* **ABOUT THIS TASK**: The listing that follows should be copied in full and exactly, with no pictures.

#### DATA TO EXAMINE

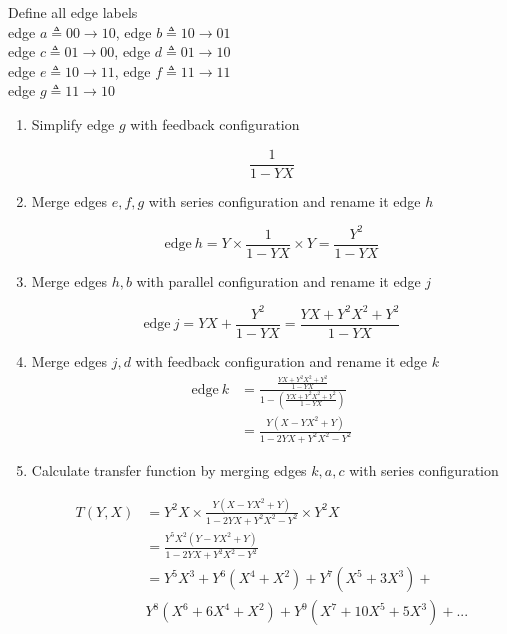 \begin{example} Define all edge labels\\
\label{ex3}
 edge $ a\triangleq 0 0 \rightarrow 1 0$,  edge $b \triangleq 1 0 \rightarrow 0 1$\\
 edge $ c \triangleq 0 1 \rightarrow 0 0$, edge $d \triangleq 0 1 \rightarrow 1 0$\\
 edge $ e \triangleq 1 0 \rightarrow 1 1$, edge $f \triangleq 1 1 \rightarrow 1 1$\\
 edge $ g \triangleq 1 1 \rightarrow 1 0$

\begin{enumerate}
\item Simplify edge $g$ with feedback configuration

$$ \frac{1}{1-YX}$$

\item Merge edges $e,f,g$ with series configuration and rename it edge $h$

$$\text{edge}~h = Y\times \frac{1}{1-YX}\times Y=\frac{Y^2}{1-YX}$$

\item Merge edges $h,b$ with parallel configuration and rename it edge $j$

$$\text{edge}~j = YX+ \frac{Y^2}{1-YX}= \frac{YX+Y^2X^2+Y^2}{1-YX}$$

\item Merge  edges $j,d$ with feedback configuration and rename it edge $k$ 
\begin{equation*}
\begin{split}
 \text{edge}~k&= \frac{\frac{YX+Y^2X^2+Y^2}{1-YX}}{1-(\frac{YX+Y^2X^2+Y^2}{1-YX})}\\
 &=\frac{Y(X-YX^2+Y)}{1-2YX+Y^2X^2-Y^2}
\end{split}
\end{equation*}

\item Calculate transfer function by merging edges $k,a,c$ with series configuration

\begin{equation*}
\begin{split}
T(Y,X)&=Y^2X \times \frac{Y(X-YX^2+Y)}{1-2YX+Y^2X^2-Y^2}\times Y^2X \\
&=\frac{Y^5X^2(Y-YX^2+Y)}{1-2YX+Y^2X^2-Y^2}\\
&=Y^5X^3+Y^6(X^4+X^2)+Y^7(X^5+3X^3)+\\
&Y^8(X^6+6X^4+X^2)+Y^9(X^7+10X^5+5X^3)+...
\end{split}
\end{equation*}
\end{enumerate}
\end{example}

########

* **EXPECTED ANSWER**:
 \begin{example} Define all edge labels\\
\label{ex3}
 edge $ a\triangleq 0 0 \rightarrow 1 0$,  edge $b \triangleq 1 0 \rightarrow 0 1$\\
 edge $ c \triangleq 0 1 \rightarrow 0 0$, edge $d \triangleq 0 1 \rightarrow 1 0$\\
 edge $ e \triangleq 1 0 \rightarrow 1 1$, edge $f \triangleq 1 1 \rightarrow 1 1$\\
 edge $ g \triangleq 1 1 \rightarrow 1 0$

\begin{enumerate}
\item Simplify edge $g$ with feedback configuration

$$ \frac{1}{1-YX}$$

\item Merge edges $e,f,g$ with series configuration and rename it edge $h$

$$\text{edge}~h = Y\times \frac{1}{1-YX}\times Y=\frac{Y^2}{1-YX}$$

\item Merge edges $h,b$ with parallel configuration and rename it edge $j$

$$\text{edge}~j = YX+ \frac{Y^2}{1-YX}= \frac{YX+Y^2X^2+Y^2}{1-YX}$$

\item Merge  edges $j,d$ with feedback configuration and rename it edge $k$ 
\begin{equation*}
\begin{split}
 \text{edge}~k&= \frac{\frac{YX+Y^2X^2+Y^2}{1-YX}}{1-(\frac{YX+Y^2X^2+Y^2}{1-YX})}\\
 &=\frac{Y(X-YX^2+Y)}{1-2YX+Y^2X^2-Y^2}
\end{split}
\end{equation*}

\item Calculate transfer function by merging edges $k,a,c$ with series configuration

\begin{equation*}
\begin{split}
T(Y,X)&=Y^2X \times \frac{Y(X-YX^2+Y)}{1-2YX+Y^2X^2-Y^2}\times Y^2X \\
&=\frac{Y^5X^2(Y-YX^2+Y)}{1-2YX+Y^2X^2-Y^2}\\
&=Y^5X^3+Y^6(X^4+X^2)+Y^7(X^5+3X^3)+\\
&Y^8(X^6+6X^4+X^2)+Y^9(X^7+10X^5+5X^3)+...
\end{split}
\end{equation*}
\end{enumerate}
\end{example}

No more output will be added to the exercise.